### [Task details]
Repeat the records below exactly as they appear.
[[ Information open ]]
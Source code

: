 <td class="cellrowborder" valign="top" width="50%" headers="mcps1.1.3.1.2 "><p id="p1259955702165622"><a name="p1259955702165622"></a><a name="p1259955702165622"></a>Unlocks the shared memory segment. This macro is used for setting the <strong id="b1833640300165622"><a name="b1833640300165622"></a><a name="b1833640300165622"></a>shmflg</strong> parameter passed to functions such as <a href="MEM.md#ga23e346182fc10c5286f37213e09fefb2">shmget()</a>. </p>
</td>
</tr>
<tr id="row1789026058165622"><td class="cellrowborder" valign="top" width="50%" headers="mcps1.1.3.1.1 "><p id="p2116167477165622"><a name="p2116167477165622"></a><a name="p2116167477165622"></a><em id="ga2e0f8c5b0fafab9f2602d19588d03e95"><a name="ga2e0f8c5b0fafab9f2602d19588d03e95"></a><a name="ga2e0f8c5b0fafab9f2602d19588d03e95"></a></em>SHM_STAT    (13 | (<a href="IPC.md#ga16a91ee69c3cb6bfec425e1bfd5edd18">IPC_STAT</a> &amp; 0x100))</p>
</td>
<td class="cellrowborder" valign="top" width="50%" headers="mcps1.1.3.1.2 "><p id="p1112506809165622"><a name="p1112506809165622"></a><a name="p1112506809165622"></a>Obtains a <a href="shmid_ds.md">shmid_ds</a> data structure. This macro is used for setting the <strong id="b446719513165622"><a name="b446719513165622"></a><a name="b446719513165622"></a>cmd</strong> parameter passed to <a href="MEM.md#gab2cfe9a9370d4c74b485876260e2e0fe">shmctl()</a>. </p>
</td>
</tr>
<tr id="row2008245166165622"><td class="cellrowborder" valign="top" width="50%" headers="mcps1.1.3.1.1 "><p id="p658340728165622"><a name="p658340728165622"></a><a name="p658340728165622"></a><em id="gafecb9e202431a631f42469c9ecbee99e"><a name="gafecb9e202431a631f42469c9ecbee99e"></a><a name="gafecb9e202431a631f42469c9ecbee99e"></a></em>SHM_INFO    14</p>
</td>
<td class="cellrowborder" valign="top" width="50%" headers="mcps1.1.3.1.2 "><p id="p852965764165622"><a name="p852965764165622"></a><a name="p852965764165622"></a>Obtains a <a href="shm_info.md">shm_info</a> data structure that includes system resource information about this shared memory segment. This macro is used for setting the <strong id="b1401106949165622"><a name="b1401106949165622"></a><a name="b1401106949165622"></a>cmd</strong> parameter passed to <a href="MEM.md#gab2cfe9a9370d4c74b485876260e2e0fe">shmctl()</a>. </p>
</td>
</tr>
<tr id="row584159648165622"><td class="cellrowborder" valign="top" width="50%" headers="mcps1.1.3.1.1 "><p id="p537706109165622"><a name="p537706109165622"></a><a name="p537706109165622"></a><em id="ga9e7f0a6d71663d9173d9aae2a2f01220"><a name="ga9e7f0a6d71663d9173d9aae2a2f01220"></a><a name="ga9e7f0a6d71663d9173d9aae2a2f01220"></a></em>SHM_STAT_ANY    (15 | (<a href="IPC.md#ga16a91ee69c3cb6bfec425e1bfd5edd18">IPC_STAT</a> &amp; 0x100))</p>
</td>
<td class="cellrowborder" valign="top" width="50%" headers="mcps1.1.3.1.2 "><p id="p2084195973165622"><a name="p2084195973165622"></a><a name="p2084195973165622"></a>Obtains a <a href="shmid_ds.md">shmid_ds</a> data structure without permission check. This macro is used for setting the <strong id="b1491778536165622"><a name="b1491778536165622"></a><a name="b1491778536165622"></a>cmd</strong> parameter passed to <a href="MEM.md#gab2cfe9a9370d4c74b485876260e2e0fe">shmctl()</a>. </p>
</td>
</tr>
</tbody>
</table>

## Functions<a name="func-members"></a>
[[ Information closed ]]
### [Expected answer]
Source code

: <td class="cellrowborder" valign="top" width="50%" headers="mcps1.1.3.1.2 "><p id="p1259955702165622"><a name="p1259955702165622"></a><a name="p1259955702165622"></a>Unlocks the shared memory segment. This macro is used for setting the <strong id="b1833640300165622"><a name="b1833640300165622"></a><a name="b1833640300165622"></a>shmflg</strong> parameter passed to functions such as <a href="MEM.md#ga23e346182fc10c5286f37213e09fefb2">shmget()</a>. </p>
</td>
</tr>
<tr id="row1789026058165622"><td class="cellrowborder" valign="top" width="50%" headers="mcps1.1.3.1.1 "><p id="p2116167477165622"><a name="p2116167477165622"></a><a name="p2116167477165622"></a><em id="ga2e0f8c5b0fafab9f2602d19588d03e95"><a name="ga2e0f8c5b0fafab9f2602d19588d03e95"></a><a name="ga2e0f8c5b0fafab9f2602d19588d03e95"></a></em>SHM_STAT    (13 | (<a href="IPC.md#ga16a91ee69c3cb6bfec425e1bfd5edd18">IPC_STAT</a> &amp; 0x100))</p>
</td>
<td class="cellrowborder" valign="top" width="50%" headers="mcps1.1.3.1.2 "><p id="p1112506809165622"><a name="p1112506809165622"></a><a name="p1112506809165622"></a>Obtains a <a href="shmid_ds.md">shmid_ds</a> data structure. This macro is used for setting the <strong id="b446719513165622"><a name="b446719513165622"></a><a name="b446719513165622"></a>cmd</strong> parameter passed to <a href="MEM.md#gab2cfe9a9370d4c74b485876260e2e0fe">shmctl()</a>. </p>
</td>
</tr>
<tr id="row2008245166165622"><td class="cellrowborder" valign="top" width="50%" headers="mcps1.1.3.1.1 "><p id="p658340728165622"><a name="p658340728165622"></a><a name="p658340728165622"></a><em id="gafecb9e202431a631f42469c9ecbee99e"><a name="gafecb9e202431a631f42469c9ecbee99e"></a><a name="gafecb9e202431a631f42469c9ecbee99e"></a></em>SHM_INFO    14</p>
</td>
<td class="cellrowborder" valign="top" width="50%" headers="mcps1.1.3.1.2 "><p id="p852965764165622"><a name="p852965764165622"></a><a name="p852965764165622"></a>Obtains a <a href="shm_info.md">shm_info</a> data structure that includes system resource information about this shared memory segment. This macro is used for setting the <strong id="b1401106949165622"><a name="b1401106949165622"></a><a name="b1401106949165622"></a>cmd</strong> parameter passed to <a href="MEM.md#gab2cfe9a9370d4c74b485876260e2e0fe">shmctl()</a>. </p>
</td>
</tr>
<tr id="row584159648165622"><td class="cellrowborder" valign="top" width="50%" headers="mcps1.1.3.1.1 "><p id="p537706109165622"><a name="p537706109165622"></a><a name="p537706109165622"></a><em id="ga9e7f0a6d71663d9173d9aae2a2f01220"><a name="ga9e7f0a6d71663d9173d9aae2a2f01220"></a><a name="ga9e7f0a6d71663d9173d9aae2a2f01220"></a></em>SHM_STAT_ANY    (15 | (<a href="IPC.md#ga16a91ee69c3cb6bfec425e1bfd5edd18">IPC_STAT</a> &amp; 0x100))</p>
</td>
<td class="cellrowborder" valign="top" width="50%" headers="mcps1.1.3.1.2 "><p id="p2084195973165622"><a name="p2084195973165622"></a><a name="p2084195973165622"></a>Obtains a <a href="shmid_ds.md">shmid_ds</a> data structure without permission check. This macro is used for setting the <strong id="b1491778536165622"><a name="b1491778536165622"></a><a name="b1491778536165622"></a>cmd</strong> parameter passed to <a href="MEM.md#gab2cfe9a9370d4c74b485876260e2e0fe">shmctl()</a>. </p>
</td>
</tr>
</tbody>
</table>

## Functions<a name="func-members"></a>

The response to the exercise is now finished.